With a job like Ring announcing come many nuanced privileges and disadvantages “The best part of my job is getting to be a part of something truly special. The fighters are inspiring, my boss is awesome and being on TV is cool as well. The worst part of my job is telling a fighter that their fight has been cancelled after they put in an entire camp. I know what fighters sacrifice to do this. I want them to at least have the opportunity to compete.” Also the ability to be so close to the action is in and of itself a huge perk “One thing that I get to see is the stare down up close and personal. I see the guys’ hearts beating out of their chest, I see guys try to intimidate with a nasty mean mug, I see guys that are overly nice and I see the all business type. I really enjoy that moment because it is the calm before the storm. It is the last moment before they are let loose.”
One point of debate for a lot of educated fans is the ground game and whether or not it is good for the sport, Collin Cantrell is one of the higher level educated fans, so he was asked to weigh in on that debate “I favor standup fights over ground fights because that is what excites us all. When two guys are throwing everything at each other and not backing up then you know someone is bound to drop. I have seen the crowd change in its view of the ground game. Fans are much more educated on ground fighting now and seem to stay engaged in the fight even when it hits the ground. I have seen crowds boo at everything though. It depends on the ground fight. If you have ever watched Shinya Aoki then you know how entertaining a ground fight can be.”

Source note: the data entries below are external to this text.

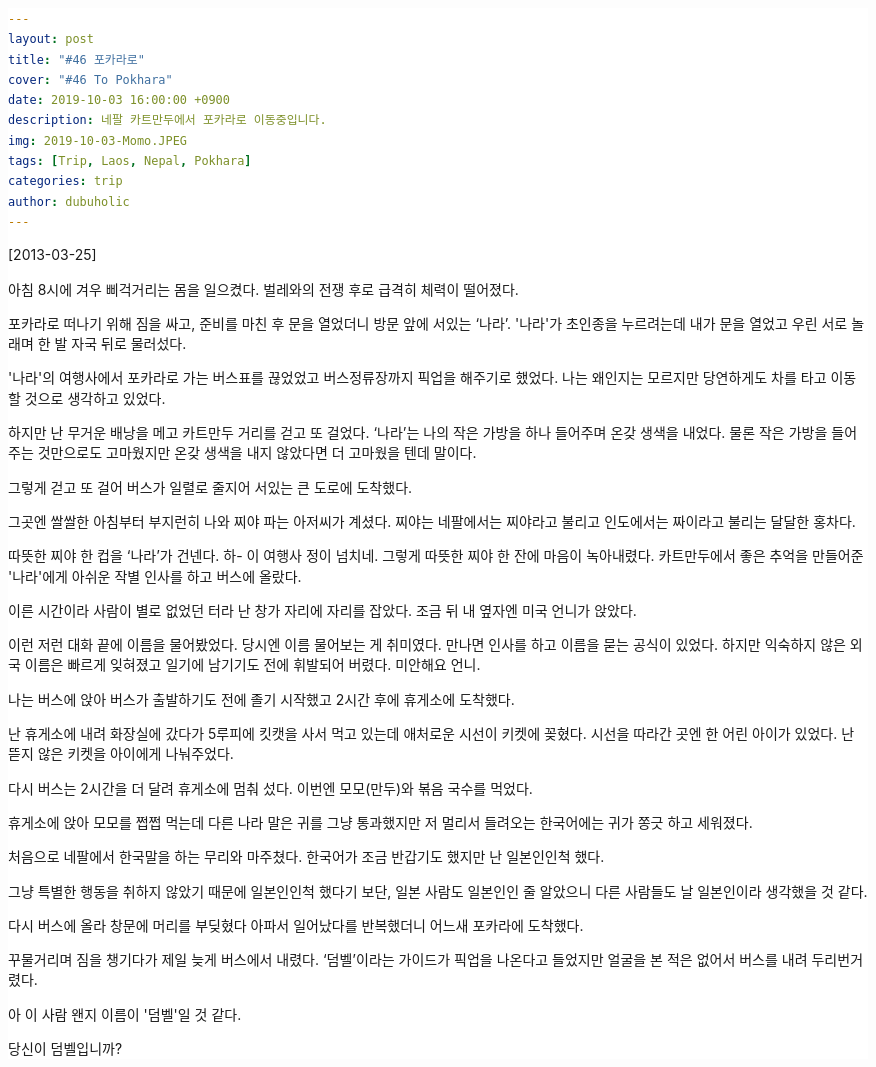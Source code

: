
 ```yaml
---
layout: post
title: "#46 포카라로"
cover: "#46 To Pokhara"
date: 2019-10-03 16:00:00 +0900
description: 네팔 카트만두에서 포카라로 이동중입니다.
img: 2019-10-03-Momo.JPEG
tags: [Trip, Laos, Nepal, Pokhara]
categories: trip
author: dubuholic 
---
```



[2013-03-25] 

아침 8시에 겨우 삐걱거리는 몸을 일으켰다. 벌레와의 전쟁 후로 급격히 체력이 떨어졌다.   

포카라로 떠나기 위해 짐을 싸고, 준비를 마친 후 문을 열었더니 방문 앞에 서있는 ‘나라’. '나라'가 초인종을 누르려는데 내가 문을 열었고 우린 서로 놀래며 한 발 자국 뒤로 물러섰다.  

'나라'의 여행사에서 포카라로 가는 버스표를 끊었었고 버스정류장까지 픽업을 해주기로 했었다. 나는 왜인지는 모르지만 당연하게도 차를 타고 이동할 것으로 생각하고 있었다.    

하지만 난 무거운 배낭을 메고 카트만두 거리를 걷고 또 걸었다. ‘나라’는 나의 작은 가방을 하나 들어주며 온갖 생색을 내었다. 물론 작은 가방을 들어주는 것만으로도 고마웠지만 온갖 생색을 내지 않았다면 더 고마웠을 텐데 말이다.  

그렇게 걷고 또 걸어 버스가 일렬로 줄지어 서있는 큰 도로에 도착했다.  

그곳엔 쌀쌀한 아침부터 부지런히 나와 찌야 파는 아저씨가 계셨다. 찌야는 네팔에서는 찌야라고 불리고 인도에서는 짜이라고 불리는 달달한 홍차다.   

따뜻한 찌야 한 컵을 ‘나라’가 건넨다. 하- 이 여행사 정이 넘치네. 그렇게 따뜻한 찌야 한 잔에 마음이 녹아내렸다. 카트만두에서 좋은 추억을 만들어준 '나라'에게 아쉬운 작별 인사를 하고 버스에 올랐다.  

이른 시간이라 사람이 별로 없었던 터라 난 창가 자리에 자리를 잡았다. 조금 뒤 내 옆자엔 미국 언니가 앉았다.   

이런 저런 대화 끝에 이름을 물어봤었다. 당시엔 이름 물어보는 게 취미였다. 만나면 인사를 하고 이름을 묻는 공식이 있었다. 하지만 익숙하지 않은 외국 이름은 빠르게 잊혀졌고 일기에 남기기도 전에 휘발되어 버렸다. 미안해요 언니.    

나는 버스에 앉아 버스가 출발하기도 전에 졸기 시작했고 2시간 후에 휴게소에 도착했다.     

난 휴게소에 내려 화장실에 갔다가 5루피에 킷캣을 사서 먹고 있는데 애처로운 시선이 키켓에 꽂혔다. 시선을 따라간 곳엔 한 어린 아이가 있었다. 난 뜯지 않은 키켓을 아이에게 나눠주었다.   

다시 버스는 2시간을 더 달려 휴게소에 멈춰 섰다. 이번엔 모모(만두)와 볶음 국수를 먹었다.   

휴게소에 앉아 모모를 쩝쩝 먹는데 다른 나라 말은 귀를 그냥 통과했지만 저 멀리서 들려오는 한국어에는 귀가 쫑긋 하고 세워졌다.   

처음으로 네팔에서 한국말을 하는 무리와 마주쳤다. 한국어가 조금 반갑기도 했지만 난 일본인인척 했다.    

그냥 특별한 행동을 취하지 않았기 때문에 일본인인척 했다기 보단, 일본 사람도 일본인인 줄 알았으니 다른 사람들도 날 일본인이라 생각했을 것 같다.       

다시 버스에 올라 창문에 머리를 부딪혔다 아파서 일어났다를 반복했더니 어느새 포카라에 도착했다.   

꾸물거리며 짐을 챙기다가 제일 늦게 버스에서 내렸다. ‘덤벨’이라는 가이드가 픽업을 나온다고 들었지만 얼굴을 본 적은 없어서 버스를 내려 두리번거렸다.   

아 이 사람 왠지 이름이 '덤벨'일 것 같다.

<p class="page-quote">당신이 덤벨입니까?</p>

<div class="page-last-image">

On the subject of grappling, but as a separate sport, Metamoris and Polaris are a recent phenomenon of a high level submission only grappling tournaments, given Collin’s long-time background under Carlos Machado his perspectives are interesting “I think it is a great idea. I think it gives an opportunity to some legends to stay active in competition without the danger of strikes. The first great pay-per-view submission event was called The Contenders. It took place in 1997 when the UFC was getting kicked off of cable and it provided an opportunity for mma fighters to compete and make some money. It flopped horribly but I really enjoyed it. They had some gold medalist competing on it versus some BJJ and MMA legends. Frank Shamrock shocked the world when he submitted Dan Henderson with a heal hook.”

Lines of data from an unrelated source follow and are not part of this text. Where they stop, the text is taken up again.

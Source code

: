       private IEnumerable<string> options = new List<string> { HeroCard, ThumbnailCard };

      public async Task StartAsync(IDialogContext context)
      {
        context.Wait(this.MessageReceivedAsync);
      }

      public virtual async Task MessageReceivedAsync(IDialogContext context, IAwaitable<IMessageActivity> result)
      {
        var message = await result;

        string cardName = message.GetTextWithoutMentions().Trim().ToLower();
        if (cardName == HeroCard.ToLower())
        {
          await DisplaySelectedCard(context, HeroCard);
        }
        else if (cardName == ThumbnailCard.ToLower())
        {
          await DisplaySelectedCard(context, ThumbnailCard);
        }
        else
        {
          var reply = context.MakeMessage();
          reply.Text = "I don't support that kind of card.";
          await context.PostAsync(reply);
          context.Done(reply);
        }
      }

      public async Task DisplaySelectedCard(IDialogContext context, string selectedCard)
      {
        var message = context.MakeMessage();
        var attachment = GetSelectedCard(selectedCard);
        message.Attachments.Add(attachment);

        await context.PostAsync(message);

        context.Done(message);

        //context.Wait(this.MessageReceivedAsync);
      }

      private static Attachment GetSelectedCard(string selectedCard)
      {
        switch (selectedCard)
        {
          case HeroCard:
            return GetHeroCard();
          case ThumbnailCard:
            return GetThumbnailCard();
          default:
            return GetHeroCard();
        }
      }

In MMA there are many promotions, but the UFC is the biggest one. Some people have mused about what it may take for another promotion to overtake the UFC; Collin doesn’t think it’ll happen “The UFC is the top for many reasons. The biggest reason is they were the first. They took all the risks. Another reason is Dana White. His decisions have absolutely crafted this into a mainstream sport. No one will take over the UFC. I would compare it to Canadian football trying to take over the NFL.”
Moving forward, Collin has good but cryptic news for fight fans: “I have some big matchups that I am pumped about but I can’t tell you what they are.” TXMMA always gives people being interviewed a chance to give a shout out/thank you to anyone they feel needs their name honored “Really just to my bosses Mick and Andrea Maynard. They have made this thing from the ground up. They are a part of my family at this point. I also want to thank all of the fighters, and I do mean all of them. Anyone who has ever stepped in the cage and put it on the line has my upmost respect. Thank you and TXMMA for always keeping the Texas MMA scene alive.”